Standard Chartered’s long‑term price target of $28 for XRP paints a dramatically bullish picture for the token, especially when you compare it to the current $1.05 price and a near‑flat 24‑hour change. While the forecast stretches eight years into the future, it underscores the bank’s belief that Ripple’s network could capture a sizable slice of cross‑border payments and other use cases, driving demand for the native token.

At the same time, Ripple appears to be shifting some of its strategic focus toward its own stablecoin, a move that could broaden the ecosystem without relying solely on XRP price gains. A stablecoin anchored to fiat could attract new institutional partners looking for low‑volatility assets, potentially increasing overall transaction volume on the XRPL and indirectly supporting XRP’s market depth.

Institutional sentiment toward XRP remains relatively upbeat, as reflected in recent ETF inflows that have logged an eight‑week streak, even as Bitcoin and Ethereum ETFs see net outflows. This divergence suggests that some investors view XRP as a distinct play, perhaps betting on its utility in remittances and the upcoming stablecoin launch.

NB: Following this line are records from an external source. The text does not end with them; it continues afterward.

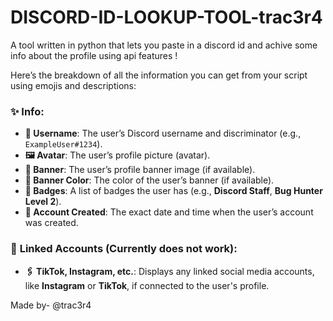 # DISCORD-ID-LOOKUP-TOOL-trac3r4

A tool written in python that lets you paste in a discord id
and achive some info about the profile using api features !

Here’s the breakdown of all the information you can get from your script using emojis and descriptions:

### ✨ **Info:**
- **🔹 Username**: The user’s Discord username and discriminator (e.g., `ExampleUser#1234`).
- **🖼️ Avatar**: The user’s profile picture (avatar).
- **🎨 Banner**: The user’s profile banner image (if available).
- **🎨 Banner Color**: The color of the user’s banner (if available).
- **🏅 Badges**: A list of badges the user has (e.g., **Discord Staff**, **Bug Hunter Level 2**).
- **📅 Account Created**: The exact date and time when the user’s account was created.

### 🔗 **Linked Accounts** (Currently does not work):
- **🖇️ TikTok, Instagram, etc.**: Displays any linked social media accounts, like **Instagram** or **TikTok**, if connected to the user's profile.

Made by- @trac3r4
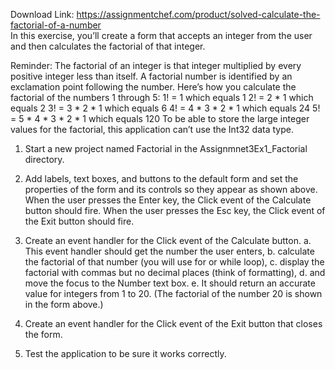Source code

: Download Link: https://assignmentchef.com/product/solved-calculate-the-factorial-of-a-number
<br>
In this exercise, you’ll create a form that accepts an integer from the user and then calculates the factorial of that integer.

Reminder: The factorial of an integer is that integer multiplied by every positive integer less than itself. A factorial number is identified by an exclamation point following the number. Here’s how you calculate the factorial of the numbers 1 through 5: 1! = 1 which equals 1 2! = 2 * 1 which equals 2 3! = 3 * 2 * 1 which equals 6 4! = 4 * 3 * 2 * 1 which equals 24 5! = 5 * 4 * 3 * 2 * 1 which equals 120 To be able to store the large integer values for the factorial, this application can’t use the Int32 data type.

1. Start a new project named Factorial in the Assignmnet3Ex1_Factorial directory.

2. Add labels, text boxes, and buttons to the default form and set the properties of the form and its controls so they appear as shown above. When the user presses the Enter key, the Click event of the Calculate button should fire. When the user presses the Esc key, the Click event of the Exit button should fire.

3. Create an event handler for the Click event of the Calculate button. a. This event handler should get the number the user enters, b. calculate the factorial of that number (you will use for or while loop), c. display the factorial with commas but no decimal places (think of formatting), d. and move the focus to the Number text box. e. It should return an accurate value for integers from 1 to 20. (The factorial of the number 20 is shown in the form above.)

4. Create an event handler for the Click event of the Exit button that closes the form.

5. Test the application to be sure it works correctly.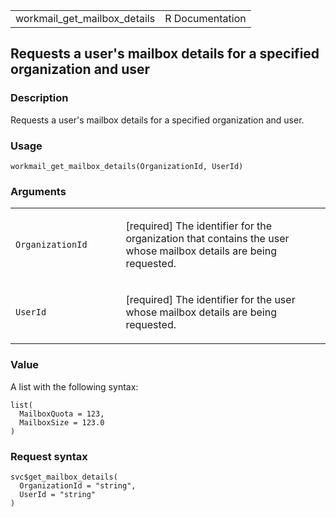 <table style="width: 100%;">
<tbody>
<tr class="odd">
<td>workmail_get_mailbox_details</td>
<td style="text-align: right;">R Documentation</td>
</tr>
</tbody>
</table>

## Requests a user's mailbox details for a specified organization and user

### Description

Requests a user's mailbox details for a specified organization and user.

### Usage

    workmail_get_mailbox_details(OrganizationId, UserId)

### Arguments

<table>
<colgroup>
<col style="width: 35%" />
<col style="width: 65%" />
</colgroup>
<tbody>
<tr class="odd">
<td><code
id="workmail_get_mailbox_details_:_OrganizationId">OrganizationId</code></td>
<td><p>[required] The identifier for the organization that contains the
user whose mailbox details are being requested.</p></td>
</tr>
<tr class="even">
<td><code id="workmail_get_mailbox_details_:_UserId">UserId</code></td>
<td><p>[required] The identifier for the user whose mailbox details are
being requested.</p></td>
</tr>
</tbody>
</table>

### Value

A list with the following syntax:

    list(
      MailboxQuota = 123,
      MailboxSize = 123.0
    )

### Request syntax

    svc$get_mailbox_details(
      OrganizationId = "string",
      UserId = "string"
    )
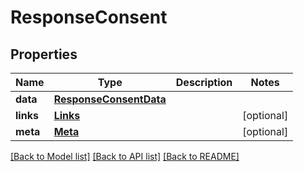 # ResponseConsent

## Properties
Name | Type | Description | Notes
------------ | ------------- | ------------- | -------------
**data** | [**ResponseConsentData**](ResponseConsentData.md) |  | 
**links** | [**Links**](Links.md) |  | [optional] 
**meta** | [**Meta**](Meta.md) |  | [optional] 

[[Back to Model list]](../README.md#documentation-for-models) [[Back to API list]](../README.md#documentation-for-api-endpoints) [[Back to README]](../README.md)

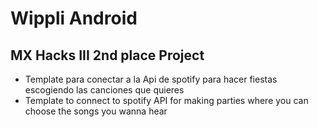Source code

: # Wippli Android 
## MX Hacks III 2nd place Project

- Template para conectar a la Api de spotify para hacer fiestas escogiendo las canciones que quieres
- Template to connect to spotify API for making parties where you can choose the songs you wanna hear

However, the broader crypto market is currently in an “Extreme Fear” phase, with the Fear & Greed index at 12. Such a risk‑averse mood can dampen speculative buying and keep price action subdued in the short term. Retail traders should therefore temper expectations, focusing on longer‑term fundamentals and keeping an eye on regulatory developments around Ripple’s stablecoin, which could be the next catalyst for XRP’s trajectory.